Raschera d'Alpeggio is an artisanal cheese that is produced only in the Monregalesi Valleys. This traditional dairy product has been inducted into the Slow Food Foundation for Biodiversity's Ark of Taste catalog of artisanal foods that are at risk of extinction within a few generations. From time immemorial, Raschera cheese has always been an important part of the economy, culture and traditions of the people who live in this bucolic mountain community.
Located in the southernmost part of Piemonte, the Monregalesi Valleys lie just north of the Maritime Alps and the French border. The sunny Riviera coast is only fifty kilometers to the south and its warm breezes influence the climate in these alpine valleys, allowing grasses and wildflowers to flourish at elevations much higher than usual for a mountain region. For centuries, farmers in the Monregalesi Valleys have been taking part in an annual migration of cattle called the transumanza. Each June, livestock are herded from farmland in the lower valleys to graze the lush upland pastures surrounding Lake Raschera on the slopes of Mount Mongioie (alt. 2,630 mt.).
In the town of Roccaforte Mondovì, a fresco painted in the late fifteenth-century depicts a scene from the transumanza in the Monregalesi Valleys. On the walls of a rural farmstead, an artist named Giovanni Mazzucco captured the everyday lives of the Carthusian monks who lived and worked there during the winter months. Mazzucco’s colorful fresco shows the monks going about their daily chores of herding animals and making cheese. Each summer, the monks herded their cattle from the farmstead in Roccaforte to the upland pastures of their order’s Charterhouse near the town of Pamparato. The monks used the milk from the summer grazing to produce a cow’s-milk cheese that is typical of the Monregalesi Valleys.
Toma di montagna, or mountain cheese, is found throughout the Mondovì area but a particular toma produced in the vicinity of Lake Raschera has always been prized for its special flavor. The first written account of this cheese comes from the municipal archives of Pamparato.

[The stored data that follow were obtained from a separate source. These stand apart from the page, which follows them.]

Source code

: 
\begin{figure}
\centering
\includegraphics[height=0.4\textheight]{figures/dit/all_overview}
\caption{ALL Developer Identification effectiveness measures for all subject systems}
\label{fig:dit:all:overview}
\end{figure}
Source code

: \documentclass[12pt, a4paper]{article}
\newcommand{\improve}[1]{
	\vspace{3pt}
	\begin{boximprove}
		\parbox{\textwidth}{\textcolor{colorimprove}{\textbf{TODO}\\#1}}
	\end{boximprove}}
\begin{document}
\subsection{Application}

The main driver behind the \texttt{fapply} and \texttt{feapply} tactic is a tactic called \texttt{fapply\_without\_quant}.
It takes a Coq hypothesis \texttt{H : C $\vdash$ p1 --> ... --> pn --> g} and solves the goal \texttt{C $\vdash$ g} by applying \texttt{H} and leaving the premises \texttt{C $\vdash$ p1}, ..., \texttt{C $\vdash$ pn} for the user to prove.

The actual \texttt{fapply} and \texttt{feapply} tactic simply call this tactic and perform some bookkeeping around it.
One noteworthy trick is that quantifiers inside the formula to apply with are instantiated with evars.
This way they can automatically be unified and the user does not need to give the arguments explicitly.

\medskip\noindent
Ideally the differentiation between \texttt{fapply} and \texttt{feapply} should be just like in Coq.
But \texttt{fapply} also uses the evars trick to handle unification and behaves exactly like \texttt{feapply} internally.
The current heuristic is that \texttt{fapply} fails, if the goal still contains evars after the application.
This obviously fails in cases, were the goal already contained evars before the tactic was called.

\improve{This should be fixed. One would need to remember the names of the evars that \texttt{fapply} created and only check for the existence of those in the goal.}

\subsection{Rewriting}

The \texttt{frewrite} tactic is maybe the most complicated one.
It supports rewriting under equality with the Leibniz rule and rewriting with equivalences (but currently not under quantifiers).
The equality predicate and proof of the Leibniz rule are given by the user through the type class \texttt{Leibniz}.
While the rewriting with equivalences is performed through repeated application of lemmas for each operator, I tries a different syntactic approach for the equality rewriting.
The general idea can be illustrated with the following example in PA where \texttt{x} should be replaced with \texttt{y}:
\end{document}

A document from a 15th century landlord states that he will accept rental payment in the form of “...that good cheese they make way up there in the pastures of Raschera”. Over time, the name Raschera became synonymous with the cheese produced during the summer months in the high pastures of the Monregalesi Valleys.
The method of making Raschera cheese has not changed over the centuries. Raw milk from a Piemontese breed cow is collected from two consecutive milkings. The milk is heated to 30 degrees Celsius in a wooden container called a gerla and then covered to rest for half an hour. The resulting curd is first cut into pieces with a spatula called a spanuira, then agitated vigorously for five minutes with the top branch of a fir tree called a sbatarela. The broken curd is then placed into a hemp cloth called a curuira and left to drain. The dense curd is placed into a round wooden form called a fascela and then is pressed down with weight for one day before being salted on all sides.
Raschera should be aged on wooden shelves in a cool, humid room called a selle. The combination of cool temperature and high humidity inside the selle creates a micro-climate that is conducive to the development of the “noble” red and orange molds that enhance the flavor of the cheese. Centuries ago, Raschera was typically transported from the selle to the lower valleys by way of mules. The original round form was cumbersome to carry on mule-back so a square form of the cheese developed. Today, ninety-nine percent of all Raschera produced has a square form.
During the 1960’s the population in the Monregalesi Valleys plummeted as young people flocked to urban areas in search of jobs. As a consequence, demand for Raschera dropped dramatically and production all but disappeared. Fortunately, a group of enthusiasts from the town of Frabosa Soprana organized a confraternity to promote and sustain the artisanal production of this local specialty. Thanks to their efforts, production continued and in 1982 Raschera received the important Denominazione di origine (DO) status from Italy’s Ministry of Agriculture. In 1996 the European Union awarded Raschera its highest status, Denominazione di origine protetta (DOP).
To qualify for DOP designation, a traditional product must be produced within a specific geographic area which imparts unique properties to the product or terroir. In the case of Raschera DOP, the cheese can only be produced and aged within the Province of Cuneo. In order to qualify as Raschera d’Alpeggio DOP the cheese must be produced during the summer at an altitude above 900 meters and within nine villages in the heart of the Monregalesi Valleys, namely: Frabosa Soprana, Frabosa Sottana, Montaldo di Mondovì, Pamparato, Roburent, Roccaforte Mondovì, Ormea, Garessio and Magliano Alpi.
Raschera DOP and Raschera d’Alpeggio DOP are both pale ivory in color and have thin, reddish-grey rinds. Both of these soft, elastic cheeses have delicate, nutty flavors which become savory and sharper when aged. What distinguishes Raschera d’Alpeggio DOP are the herbal flavors of wildflowers and grasses that come from the milk produced during the transumanza in the upland pastures surrounding Lake Raschera. Raschera d'Alpeggio is truly the essence of the Monregalesi Valleys.
* Monregalesi comes from the Latin, Mons Regalis, the name used in feudal times for the town of Mondovì.